▶ [What is needed]: Which lines mention "public"? Show each one from the listing.

▶ [Supplied entries]:
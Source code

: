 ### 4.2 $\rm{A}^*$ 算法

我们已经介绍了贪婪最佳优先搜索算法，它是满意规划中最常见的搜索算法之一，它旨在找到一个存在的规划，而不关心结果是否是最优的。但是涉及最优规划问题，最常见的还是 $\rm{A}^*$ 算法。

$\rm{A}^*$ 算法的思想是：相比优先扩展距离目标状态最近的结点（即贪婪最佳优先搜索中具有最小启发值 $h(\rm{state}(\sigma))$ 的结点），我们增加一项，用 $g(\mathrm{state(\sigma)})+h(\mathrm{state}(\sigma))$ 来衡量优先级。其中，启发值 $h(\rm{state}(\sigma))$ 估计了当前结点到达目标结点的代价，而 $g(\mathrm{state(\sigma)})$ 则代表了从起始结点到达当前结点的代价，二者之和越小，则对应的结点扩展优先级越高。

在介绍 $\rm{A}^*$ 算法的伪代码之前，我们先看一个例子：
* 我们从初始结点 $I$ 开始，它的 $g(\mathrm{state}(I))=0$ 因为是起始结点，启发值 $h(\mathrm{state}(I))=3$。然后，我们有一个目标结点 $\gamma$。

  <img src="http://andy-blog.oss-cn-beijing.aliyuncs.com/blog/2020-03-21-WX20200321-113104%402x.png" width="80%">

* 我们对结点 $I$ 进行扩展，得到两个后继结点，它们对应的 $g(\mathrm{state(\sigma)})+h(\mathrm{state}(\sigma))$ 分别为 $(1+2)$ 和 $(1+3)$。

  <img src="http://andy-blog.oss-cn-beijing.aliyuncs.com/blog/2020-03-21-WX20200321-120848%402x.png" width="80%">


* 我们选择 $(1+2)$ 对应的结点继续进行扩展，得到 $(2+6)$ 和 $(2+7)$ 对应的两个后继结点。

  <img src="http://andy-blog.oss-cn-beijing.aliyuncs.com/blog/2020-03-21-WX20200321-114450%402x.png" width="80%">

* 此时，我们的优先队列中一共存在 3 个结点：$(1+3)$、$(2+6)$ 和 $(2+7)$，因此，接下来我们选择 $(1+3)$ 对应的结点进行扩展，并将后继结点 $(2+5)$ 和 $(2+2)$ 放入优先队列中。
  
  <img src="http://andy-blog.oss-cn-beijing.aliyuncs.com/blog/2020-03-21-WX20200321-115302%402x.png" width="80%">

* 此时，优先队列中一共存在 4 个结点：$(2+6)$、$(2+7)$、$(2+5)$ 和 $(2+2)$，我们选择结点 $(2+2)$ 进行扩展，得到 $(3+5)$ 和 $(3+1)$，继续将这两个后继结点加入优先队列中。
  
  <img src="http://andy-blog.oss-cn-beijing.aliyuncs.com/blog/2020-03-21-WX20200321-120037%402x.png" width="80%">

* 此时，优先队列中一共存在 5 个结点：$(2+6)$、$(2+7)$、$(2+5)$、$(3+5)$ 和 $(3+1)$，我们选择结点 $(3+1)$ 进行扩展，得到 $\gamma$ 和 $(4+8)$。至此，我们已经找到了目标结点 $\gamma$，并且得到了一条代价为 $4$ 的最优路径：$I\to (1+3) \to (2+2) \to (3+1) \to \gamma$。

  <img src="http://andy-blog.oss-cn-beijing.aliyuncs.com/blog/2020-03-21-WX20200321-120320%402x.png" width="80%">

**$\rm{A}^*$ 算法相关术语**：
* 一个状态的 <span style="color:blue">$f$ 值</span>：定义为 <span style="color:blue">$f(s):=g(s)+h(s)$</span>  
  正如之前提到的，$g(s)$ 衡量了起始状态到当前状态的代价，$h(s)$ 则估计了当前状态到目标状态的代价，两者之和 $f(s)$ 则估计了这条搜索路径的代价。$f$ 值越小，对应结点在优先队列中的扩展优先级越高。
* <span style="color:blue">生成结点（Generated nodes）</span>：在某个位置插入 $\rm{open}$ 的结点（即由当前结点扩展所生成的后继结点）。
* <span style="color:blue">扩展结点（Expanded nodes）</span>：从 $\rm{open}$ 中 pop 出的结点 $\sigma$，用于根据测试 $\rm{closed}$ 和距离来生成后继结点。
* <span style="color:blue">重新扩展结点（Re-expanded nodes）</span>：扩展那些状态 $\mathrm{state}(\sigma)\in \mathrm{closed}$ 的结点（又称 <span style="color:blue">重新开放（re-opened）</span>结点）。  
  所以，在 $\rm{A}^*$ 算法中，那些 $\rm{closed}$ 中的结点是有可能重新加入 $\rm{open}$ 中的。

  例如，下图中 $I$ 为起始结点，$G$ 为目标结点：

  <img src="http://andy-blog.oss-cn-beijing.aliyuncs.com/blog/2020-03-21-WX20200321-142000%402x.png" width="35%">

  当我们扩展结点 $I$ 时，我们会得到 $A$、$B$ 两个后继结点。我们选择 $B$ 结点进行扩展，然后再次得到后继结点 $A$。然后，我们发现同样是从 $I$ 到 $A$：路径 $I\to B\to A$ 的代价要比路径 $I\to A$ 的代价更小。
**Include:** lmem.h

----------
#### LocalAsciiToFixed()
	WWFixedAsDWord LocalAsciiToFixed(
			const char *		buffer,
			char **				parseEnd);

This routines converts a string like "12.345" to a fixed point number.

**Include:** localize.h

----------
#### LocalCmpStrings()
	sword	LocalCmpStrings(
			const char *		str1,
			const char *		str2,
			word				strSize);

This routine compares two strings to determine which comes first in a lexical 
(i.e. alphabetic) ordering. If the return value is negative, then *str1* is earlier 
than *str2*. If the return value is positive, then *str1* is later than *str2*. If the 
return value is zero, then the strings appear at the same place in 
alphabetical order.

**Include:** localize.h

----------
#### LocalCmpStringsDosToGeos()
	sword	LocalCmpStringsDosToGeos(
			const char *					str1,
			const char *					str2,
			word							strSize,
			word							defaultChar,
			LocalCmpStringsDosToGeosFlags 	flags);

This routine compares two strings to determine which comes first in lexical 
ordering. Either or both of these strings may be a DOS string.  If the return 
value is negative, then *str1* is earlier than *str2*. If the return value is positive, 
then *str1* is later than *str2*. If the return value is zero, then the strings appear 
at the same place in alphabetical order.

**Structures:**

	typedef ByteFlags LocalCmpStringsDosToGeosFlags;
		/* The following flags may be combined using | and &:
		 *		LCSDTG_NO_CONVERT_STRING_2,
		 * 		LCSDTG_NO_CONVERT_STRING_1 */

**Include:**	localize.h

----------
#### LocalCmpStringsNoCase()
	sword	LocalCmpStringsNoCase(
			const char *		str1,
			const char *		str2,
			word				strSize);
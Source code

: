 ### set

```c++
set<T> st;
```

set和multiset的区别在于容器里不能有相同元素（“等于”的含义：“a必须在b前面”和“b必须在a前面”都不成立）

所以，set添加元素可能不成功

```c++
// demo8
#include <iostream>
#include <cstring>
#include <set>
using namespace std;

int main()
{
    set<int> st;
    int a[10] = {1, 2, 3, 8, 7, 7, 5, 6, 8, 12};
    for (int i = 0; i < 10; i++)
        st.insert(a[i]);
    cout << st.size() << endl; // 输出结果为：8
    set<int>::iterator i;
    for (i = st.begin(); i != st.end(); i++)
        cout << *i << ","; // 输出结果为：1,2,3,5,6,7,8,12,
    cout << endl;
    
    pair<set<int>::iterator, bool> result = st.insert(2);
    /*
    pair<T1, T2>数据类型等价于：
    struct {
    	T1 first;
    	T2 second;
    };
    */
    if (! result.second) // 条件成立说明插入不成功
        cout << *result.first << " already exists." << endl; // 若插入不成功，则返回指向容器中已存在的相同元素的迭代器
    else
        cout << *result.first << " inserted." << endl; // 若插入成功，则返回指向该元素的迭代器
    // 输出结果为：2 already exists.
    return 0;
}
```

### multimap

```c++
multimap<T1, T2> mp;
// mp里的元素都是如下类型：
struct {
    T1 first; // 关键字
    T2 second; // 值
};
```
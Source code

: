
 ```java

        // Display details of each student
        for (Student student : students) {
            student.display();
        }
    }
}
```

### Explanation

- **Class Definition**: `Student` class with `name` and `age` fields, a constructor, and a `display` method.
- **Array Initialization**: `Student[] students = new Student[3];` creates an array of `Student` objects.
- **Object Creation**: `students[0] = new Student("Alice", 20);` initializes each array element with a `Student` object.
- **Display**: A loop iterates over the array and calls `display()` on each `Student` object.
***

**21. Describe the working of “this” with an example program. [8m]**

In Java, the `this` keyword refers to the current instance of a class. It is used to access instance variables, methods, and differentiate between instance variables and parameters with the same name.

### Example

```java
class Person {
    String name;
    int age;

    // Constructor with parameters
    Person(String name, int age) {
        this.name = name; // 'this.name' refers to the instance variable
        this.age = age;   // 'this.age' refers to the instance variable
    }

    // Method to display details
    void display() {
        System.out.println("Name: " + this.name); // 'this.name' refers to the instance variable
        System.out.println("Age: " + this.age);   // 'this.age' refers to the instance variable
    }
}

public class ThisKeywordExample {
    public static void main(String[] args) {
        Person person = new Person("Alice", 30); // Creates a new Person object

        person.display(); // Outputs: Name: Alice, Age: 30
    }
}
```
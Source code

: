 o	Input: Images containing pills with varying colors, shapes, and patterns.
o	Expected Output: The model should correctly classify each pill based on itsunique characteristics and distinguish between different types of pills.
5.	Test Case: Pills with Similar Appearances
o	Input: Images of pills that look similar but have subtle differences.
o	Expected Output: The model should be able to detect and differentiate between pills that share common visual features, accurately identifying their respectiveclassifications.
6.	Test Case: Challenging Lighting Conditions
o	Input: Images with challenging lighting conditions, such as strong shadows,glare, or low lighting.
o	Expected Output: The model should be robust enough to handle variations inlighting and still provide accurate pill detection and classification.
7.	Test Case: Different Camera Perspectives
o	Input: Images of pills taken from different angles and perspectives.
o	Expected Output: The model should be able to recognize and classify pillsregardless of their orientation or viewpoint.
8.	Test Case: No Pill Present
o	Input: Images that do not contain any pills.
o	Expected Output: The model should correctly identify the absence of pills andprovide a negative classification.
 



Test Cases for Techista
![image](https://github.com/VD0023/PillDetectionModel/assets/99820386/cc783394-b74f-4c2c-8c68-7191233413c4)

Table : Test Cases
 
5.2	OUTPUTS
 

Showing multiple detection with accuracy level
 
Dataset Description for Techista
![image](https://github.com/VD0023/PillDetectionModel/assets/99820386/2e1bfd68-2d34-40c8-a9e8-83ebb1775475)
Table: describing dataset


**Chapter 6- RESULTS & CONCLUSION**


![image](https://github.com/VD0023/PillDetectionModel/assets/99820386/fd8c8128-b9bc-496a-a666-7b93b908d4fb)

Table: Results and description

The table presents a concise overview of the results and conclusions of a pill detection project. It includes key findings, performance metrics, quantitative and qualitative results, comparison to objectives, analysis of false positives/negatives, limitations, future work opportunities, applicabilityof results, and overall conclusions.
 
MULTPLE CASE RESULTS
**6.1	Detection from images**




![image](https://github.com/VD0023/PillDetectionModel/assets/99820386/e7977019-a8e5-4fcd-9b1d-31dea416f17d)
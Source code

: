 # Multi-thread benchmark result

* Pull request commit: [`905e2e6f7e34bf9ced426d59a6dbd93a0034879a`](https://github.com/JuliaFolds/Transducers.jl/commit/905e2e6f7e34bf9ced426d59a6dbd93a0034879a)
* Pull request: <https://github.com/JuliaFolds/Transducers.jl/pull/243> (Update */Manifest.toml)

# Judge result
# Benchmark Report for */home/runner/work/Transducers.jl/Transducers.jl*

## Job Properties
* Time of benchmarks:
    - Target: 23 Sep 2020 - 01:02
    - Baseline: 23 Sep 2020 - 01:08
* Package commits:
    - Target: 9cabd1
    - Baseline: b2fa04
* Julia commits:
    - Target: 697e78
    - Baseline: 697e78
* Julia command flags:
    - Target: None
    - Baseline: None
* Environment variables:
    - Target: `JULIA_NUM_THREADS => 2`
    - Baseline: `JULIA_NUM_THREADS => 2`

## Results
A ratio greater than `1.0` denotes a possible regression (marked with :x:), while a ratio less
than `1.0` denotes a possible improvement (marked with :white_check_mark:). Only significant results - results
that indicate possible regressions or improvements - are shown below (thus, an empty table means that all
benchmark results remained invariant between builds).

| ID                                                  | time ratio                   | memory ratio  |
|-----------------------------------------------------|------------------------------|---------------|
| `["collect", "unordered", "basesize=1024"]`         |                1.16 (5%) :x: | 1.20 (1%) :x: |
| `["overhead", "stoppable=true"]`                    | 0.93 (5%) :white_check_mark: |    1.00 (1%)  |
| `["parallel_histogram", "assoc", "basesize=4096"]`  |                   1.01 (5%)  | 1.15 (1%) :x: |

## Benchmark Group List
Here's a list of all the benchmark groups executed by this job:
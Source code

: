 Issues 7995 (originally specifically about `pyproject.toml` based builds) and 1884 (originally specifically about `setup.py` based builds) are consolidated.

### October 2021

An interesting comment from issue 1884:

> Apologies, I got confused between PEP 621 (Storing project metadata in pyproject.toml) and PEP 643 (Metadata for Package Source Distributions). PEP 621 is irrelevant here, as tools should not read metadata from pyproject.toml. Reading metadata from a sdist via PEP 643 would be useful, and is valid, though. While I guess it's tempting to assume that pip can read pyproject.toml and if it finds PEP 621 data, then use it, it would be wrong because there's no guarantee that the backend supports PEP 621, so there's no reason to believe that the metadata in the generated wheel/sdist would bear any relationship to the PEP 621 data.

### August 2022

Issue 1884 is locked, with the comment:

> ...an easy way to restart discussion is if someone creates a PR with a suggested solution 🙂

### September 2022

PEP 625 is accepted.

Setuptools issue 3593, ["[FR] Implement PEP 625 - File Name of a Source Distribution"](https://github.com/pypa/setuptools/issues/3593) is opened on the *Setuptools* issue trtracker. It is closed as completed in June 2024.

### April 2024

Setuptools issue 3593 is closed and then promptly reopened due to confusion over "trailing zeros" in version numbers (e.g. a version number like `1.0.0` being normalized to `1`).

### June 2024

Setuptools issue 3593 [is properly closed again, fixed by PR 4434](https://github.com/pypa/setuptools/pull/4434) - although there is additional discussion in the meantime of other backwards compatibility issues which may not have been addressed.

▶ [Expected answer]:
public class ThisKeywordExample {
    public static void main(String[] args) {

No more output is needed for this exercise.